:: What you need to do ::
Pull every line with "Editing" from the entries below.

:: Provided entries ::
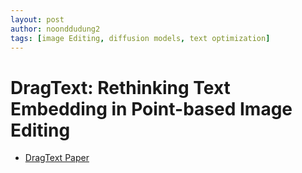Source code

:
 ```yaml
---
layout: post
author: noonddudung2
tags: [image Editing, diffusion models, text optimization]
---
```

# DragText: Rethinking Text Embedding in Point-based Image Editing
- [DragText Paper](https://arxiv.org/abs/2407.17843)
...
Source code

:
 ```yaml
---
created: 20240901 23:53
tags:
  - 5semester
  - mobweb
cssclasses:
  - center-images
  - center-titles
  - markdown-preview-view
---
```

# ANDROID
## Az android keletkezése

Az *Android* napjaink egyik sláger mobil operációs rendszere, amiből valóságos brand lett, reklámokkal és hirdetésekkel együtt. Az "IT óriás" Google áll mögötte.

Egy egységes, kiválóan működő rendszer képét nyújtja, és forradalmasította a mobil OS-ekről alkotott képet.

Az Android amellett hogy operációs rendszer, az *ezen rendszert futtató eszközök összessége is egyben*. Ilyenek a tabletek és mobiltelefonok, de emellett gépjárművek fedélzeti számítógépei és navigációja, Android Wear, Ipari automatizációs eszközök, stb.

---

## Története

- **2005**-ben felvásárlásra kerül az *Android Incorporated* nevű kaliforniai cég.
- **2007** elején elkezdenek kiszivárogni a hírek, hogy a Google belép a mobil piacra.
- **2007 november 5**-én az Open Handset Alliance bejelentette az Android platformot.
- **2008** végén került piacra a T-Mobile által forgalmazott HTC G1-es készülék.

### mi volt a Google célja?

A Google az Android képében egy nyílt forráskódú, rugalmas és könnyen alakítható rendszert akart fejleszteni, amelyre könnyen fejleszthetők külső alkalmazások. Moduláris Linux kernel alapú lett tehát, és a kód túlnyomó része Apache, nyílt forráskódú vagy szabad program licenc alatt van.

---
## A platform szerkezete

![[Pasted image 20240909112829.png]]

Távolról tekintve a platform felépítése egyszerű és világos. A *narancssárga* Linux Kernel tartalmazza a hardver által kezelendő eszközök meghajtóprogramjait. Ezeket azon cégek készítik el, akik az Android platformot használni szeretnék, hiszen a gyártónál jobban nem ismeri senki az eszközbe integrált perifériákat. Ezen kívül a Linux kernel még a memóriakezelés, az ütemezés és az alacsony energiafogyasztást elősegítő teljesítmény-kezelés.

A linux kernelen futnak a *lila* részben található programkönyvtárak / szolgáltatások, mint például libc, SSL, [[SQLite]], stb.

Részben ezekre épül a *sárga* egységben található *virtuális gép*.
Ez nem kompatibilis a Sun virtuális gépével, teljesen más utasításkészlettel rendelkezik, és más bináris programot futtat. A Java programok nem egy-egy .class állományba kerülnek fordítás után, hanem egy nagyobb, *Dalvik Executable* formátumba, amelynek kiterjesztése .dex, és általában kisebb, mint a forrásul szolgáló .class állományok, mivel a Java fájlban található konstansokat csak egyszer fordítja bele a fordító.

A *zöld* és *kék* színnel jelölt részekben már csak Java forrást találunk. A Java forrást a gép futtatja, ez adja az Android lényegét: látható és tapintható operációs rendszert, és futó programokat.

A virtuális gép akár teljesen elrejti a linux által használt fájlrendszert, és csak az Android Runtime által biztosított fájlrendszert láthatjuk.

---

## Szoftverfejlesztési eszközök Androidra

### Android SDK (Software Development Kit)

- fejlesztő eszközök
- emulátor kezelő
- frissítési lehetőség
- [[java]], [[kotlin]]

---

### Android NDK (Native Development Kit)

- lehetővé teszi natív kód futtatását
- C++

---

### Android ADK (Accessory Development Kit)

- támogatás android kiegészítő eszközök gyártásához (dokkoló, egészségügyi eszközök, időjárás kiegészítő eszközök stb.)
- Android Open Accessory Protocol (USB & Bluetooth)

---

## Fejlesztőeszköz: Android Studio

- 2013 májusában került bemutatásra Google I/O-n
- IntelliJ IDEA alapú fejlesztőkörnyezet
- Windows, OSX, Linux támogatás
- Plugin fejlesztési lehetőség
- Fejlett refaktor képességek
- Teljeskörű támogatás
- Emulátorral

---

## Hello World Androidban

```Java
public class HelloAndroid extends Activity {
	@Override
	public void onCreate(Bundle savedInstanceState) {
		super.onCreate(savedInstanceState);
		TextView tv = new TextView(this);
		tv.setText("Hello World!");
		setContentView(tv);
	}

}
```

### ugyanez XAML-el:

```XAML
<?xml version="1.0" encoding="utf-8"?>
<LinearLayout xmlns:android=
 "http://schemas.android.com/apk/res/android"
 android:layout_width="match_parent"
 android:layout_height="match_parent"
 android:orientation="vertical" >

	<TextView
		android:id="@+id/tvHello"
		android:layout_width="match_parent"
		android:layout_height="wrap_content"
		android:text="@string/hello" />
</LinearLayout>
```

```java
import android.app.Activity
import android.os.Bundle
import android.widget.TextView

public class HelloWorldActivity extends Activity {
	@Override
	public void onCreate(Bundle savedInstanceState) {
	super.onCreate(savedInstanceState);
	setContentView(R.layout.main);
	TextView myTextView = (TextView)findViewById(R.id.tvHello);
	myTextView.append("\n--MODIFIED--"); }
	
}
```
* * *
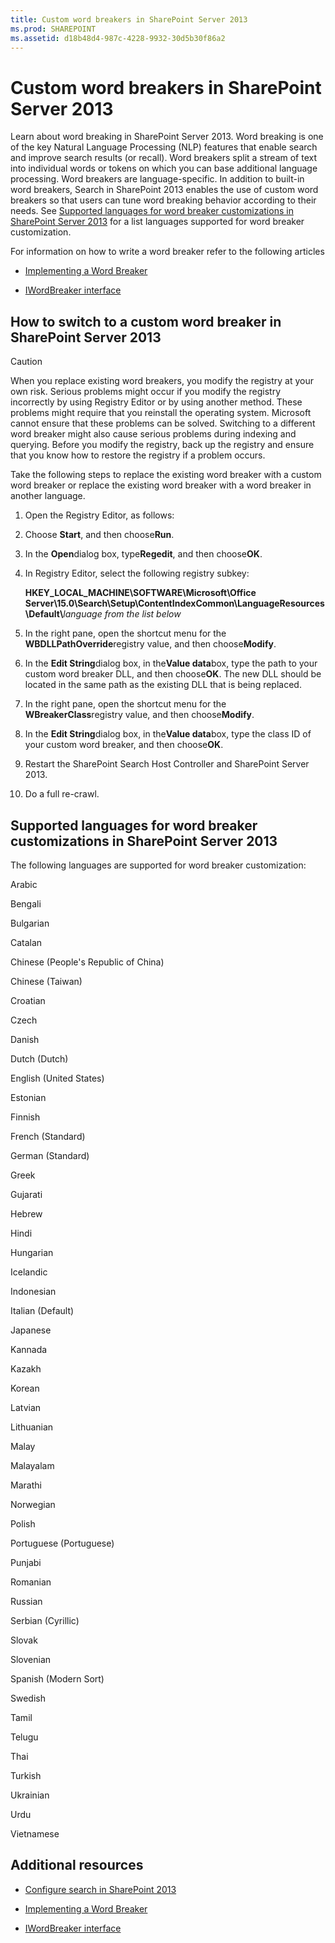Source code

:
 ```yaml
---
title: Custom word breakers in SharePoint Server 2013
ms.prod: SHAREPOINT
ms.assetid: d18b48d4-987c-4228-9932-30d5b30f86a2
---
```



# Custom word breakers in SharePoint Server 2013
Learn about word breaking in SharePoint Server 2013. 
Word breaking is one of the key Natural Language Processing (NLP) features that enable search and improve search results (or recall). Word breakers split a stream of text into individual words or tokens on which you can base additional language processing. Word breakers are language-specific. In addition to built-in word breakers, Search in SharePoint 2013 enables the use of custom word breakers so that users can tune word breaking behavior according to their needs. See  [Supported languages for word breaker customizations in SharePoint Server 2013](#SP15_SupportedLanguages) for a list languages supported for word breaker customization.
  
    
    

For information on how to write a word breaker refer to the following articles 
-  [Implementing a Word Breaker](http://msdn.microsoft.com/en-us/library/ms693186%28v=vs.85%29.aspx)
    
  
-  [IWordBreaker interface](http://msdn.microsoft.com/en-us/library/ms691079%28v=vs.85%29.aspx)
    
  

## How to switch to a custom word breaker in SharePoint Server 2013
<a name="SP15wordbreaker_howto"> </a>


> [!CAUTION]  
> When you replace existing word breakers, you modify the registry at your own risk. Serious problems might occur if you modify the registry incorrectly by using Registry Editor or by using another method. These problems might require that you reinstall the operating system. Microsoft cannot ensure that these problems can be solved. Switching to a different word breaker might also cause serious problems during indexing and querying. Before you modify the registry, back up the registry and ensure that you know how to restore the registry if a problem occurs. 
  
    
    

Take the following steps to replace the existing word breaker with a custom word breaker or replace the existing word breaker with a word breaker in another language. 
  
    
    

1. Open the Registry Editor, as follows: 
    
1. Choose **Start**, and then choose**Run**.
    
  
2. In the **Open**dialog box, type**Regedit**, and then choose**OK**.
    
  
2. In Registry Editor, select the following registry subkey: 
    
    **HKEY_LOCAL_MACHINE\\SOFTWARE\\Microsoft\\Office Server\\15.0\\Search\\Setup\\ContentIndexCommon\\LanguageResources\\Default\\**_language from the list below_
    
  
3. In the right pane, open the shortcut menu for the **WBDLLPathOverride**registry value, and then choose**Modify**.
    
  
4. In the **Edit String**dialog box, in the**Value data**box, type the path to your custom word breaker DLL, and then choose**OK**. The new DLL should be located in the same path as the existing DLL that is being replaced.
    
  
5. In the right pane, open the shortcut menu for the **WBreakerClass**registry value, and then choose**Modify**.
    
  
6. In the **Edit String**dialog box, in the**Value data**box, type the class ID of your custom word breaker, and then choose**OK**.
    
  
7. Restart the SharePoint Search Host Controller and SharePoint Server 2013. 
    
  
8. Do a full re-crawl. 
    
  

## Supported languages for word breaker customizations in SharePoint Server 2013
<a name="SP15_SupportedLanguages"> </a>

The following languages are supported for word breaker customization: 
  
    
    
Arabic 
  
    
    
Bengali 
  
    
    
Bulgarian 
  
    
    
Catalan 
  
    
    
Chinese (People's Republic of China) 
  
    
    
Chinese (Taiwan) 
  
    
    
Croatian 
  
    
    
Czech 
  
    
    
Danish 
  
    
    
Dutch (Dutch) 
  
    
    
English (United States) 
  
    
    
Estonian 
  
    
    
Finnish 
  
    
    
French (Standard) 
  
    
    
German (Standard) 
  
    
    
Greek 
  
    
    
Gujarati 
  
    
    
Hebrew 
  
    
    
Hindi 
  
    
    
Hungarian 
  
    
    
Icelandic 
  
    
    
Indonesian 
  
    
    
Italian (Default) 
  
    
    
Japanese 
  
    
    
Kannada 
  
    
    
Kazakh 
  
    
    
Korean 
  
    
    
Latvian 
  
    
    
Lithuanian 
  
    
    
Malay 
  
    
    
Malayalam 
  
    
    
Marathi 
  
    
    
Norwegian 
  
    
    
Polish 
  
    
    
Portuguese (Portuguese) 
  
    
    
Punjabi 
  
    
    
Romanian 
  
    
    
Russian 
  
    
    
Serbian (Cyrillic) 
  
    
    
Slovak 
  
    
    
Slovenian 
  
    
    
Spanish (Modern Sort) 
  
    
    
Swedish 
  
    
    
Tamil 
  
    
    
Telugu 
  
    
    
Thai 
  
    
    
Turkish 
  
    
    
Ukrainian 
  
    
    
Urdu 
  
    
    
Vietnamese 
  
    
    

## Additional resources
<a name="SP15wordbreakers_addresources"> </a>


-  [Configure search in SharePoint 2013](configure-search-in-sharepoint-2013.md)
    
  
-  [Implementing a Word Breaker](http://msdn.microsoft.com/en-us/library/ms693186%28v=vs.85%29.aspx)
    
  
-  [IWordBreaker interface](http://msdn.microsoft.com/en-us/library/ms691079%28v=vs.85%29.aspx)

:: Task result ::
tags: [image Editing, diffusion models, text optimization]
# DragText: Rethinking Text Embedding in Point-based Image Editing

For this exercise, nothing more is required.